Getting all the data

Get PhD data

I downloaded and cleaned the whole file from theses.fr using the following commands. Beware, it takes some time.

i <- 1:400
i <- i*1000

URL <- paste0("https://www.theses.fr/?q=&fq=dateSoutenance:[1965-01-01T23:59:59Z%2BTO%2B2018-12-31T23:59:59Z]&checkedfacets=&start=",i, "&sort=none&status=status:soutenue&access=&prevision=&filtrepersonne=&zone1=titreRAs&val1=&op1=AND&zone2=auteurs&val2=&op2=AND&zone3=etabSoutenances&val3=&op3=AND&zone4=dateSoutenance&val4a=&val4b=&type=lng=&checkedfacets=&format=csv")

map(URL, getURL) %>% write.csv(.,"./1_raw_data/SERP_2.csv")

thesis <- read.csv("./1_raw_data/SERP_2.csv",
                   sep = ";", quote = "", skip = 1,
                   stringsAsFactors = F)

# Improve colnames
colnames(thesis) <- c("author", "author_id", "title", 
                      "thesis_advisor1", "thesis_advisor2", "thesis_advisors_id", 
                      "university", "university_id", "discipline", 
                      "status", "date_first_registration", "date_defense", 
                      "language", "thesis_id", 
                      "online", "date_upload", "date_update", "whatever")
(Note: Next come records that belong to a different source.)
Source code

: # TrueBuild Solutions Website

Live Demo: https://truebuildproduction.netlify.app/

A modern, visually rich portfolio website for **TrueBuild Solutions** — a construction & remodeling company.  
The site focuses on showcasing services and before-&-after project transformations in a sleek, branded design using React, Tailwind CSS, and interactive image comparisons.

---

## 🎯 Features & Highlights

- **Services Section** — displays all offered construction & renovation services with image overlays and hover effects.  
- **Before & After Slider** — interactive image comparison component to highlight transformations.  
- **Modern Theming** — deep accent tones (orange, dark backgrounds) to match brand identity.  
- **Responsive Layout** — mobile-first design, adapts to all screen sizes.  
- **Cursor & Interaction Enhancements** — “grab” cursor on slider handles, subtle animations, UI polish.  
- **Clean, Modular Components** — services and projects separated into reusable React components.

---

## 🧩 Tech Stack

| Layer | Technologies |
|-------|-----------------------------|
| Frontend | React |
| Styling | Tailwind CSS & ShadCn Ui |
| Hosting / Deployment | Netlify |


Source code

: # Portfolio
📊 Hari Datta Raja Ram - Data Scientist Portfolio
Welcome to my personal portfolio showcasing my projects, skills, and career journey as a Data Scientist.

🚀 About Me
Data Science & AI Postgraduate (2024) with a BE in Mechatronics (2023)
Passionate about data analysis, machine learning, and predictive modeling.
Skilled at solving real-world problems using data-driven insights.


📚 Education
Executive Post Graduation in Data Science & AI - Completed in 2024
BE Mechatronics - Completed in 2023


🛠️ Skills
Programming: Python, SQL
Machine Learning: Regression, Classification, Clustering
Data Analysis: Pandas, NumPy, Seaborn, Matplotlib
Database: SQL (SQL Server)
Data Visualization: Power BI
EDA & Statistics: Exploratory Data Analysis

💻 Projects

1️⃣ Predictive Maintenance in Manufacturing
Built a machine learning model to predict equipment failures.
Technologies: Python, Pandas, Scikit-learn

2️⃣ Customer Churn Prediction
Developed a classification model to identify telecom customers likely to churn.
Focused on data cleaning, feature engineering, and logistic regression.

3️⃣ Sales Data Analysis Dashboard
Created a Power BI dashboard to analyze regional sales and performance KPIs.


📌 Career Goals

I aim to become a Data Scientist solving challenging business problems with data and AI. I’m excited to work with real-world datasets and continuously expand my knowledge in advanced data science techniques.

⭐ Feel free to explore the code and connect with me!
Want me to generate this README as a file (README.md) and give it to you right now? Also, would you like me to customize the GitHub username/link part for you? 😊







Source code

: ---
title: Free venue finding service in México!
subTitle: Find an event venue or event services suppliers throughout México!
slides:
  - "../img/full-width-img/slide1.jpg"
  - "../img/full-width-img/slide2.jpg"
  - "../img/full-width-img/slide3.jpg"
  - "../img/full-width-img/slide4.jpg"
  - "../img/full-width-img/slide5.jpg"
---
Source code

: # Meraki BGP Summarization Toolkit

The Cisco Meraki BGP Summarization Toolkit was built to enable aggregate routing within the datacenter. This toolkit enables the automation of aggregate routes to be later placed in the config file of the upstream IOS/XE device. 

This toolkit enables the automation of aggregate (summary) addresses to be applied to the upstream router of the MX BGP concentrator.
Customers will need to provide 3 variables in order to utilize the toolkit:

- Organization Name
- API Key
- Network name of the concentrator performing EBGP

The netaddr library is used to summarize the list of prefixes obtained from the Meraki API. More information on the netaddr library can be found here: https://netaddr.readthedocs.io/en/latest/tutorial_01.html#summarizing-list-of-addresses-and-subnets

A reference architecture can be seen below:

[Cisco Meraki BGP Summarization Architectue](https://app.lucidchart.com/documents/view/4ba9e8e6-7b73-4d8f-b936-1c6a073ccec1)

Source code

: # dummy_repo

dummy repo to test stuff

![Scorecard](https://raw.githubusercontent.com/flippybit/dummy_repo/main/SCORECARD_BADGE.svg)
# Remove weird column in the end
# Get rid of duplicated header rows & crappy lines
# Put the names of authors or advisors in lower case plus majuscule
# Get date in YMD format
# Get year, month and week onf the day
thesis2 <- thesis %>% 
  select(-whatever) %>% 
  filter(!str_detect(online, "Accessible en ligne")) %>% 
  mutate(author          = str_to_title(author),
         thesis_advisor1 = str_to_title(thesis_advisor1),
         thesis_advisor2 = str_to_title(thesis_advisor2)) %>% 
  filter(title != "",
         status == "soutenue",
         !str_detect("discipline")) %>% 
  mutate(date_first_registration = dmy(date_first_registration),
         date_defense            = dmy(date_defense),
         date_update             = dmy(date_update),
         date_upload             = dmy(date_upload)) %>% 
  mutate(year_defense  = year(date_defense),
         month_defense = month(date_defense, label = TRUE, abbr = FALSE),
         day_defense   = wday(date_defense,  label = TRUE, abbr = FALSE)) %>% 
  mutate(title = str_replace(title, "\"\"", "")) %>% 
  mutate(title = str_replace(title, "\"", "")) %>% 
  
  filter(!str_detect(title, "Fa yan kan zhong guo"))


# Save
write.table(thesis2, 
            "./2_clean_data/thesis.csv",
            quote = FALSE,
            sep = ";",
            dec = ".",
            row.names = FALSE)

Get evolution-related PhD

I want the PhDs from the evolutionary field. It is a bit tricky because the field name (discipline in the dataframe) depends on doctoral schools, and changes every couple of years within doctoral schools.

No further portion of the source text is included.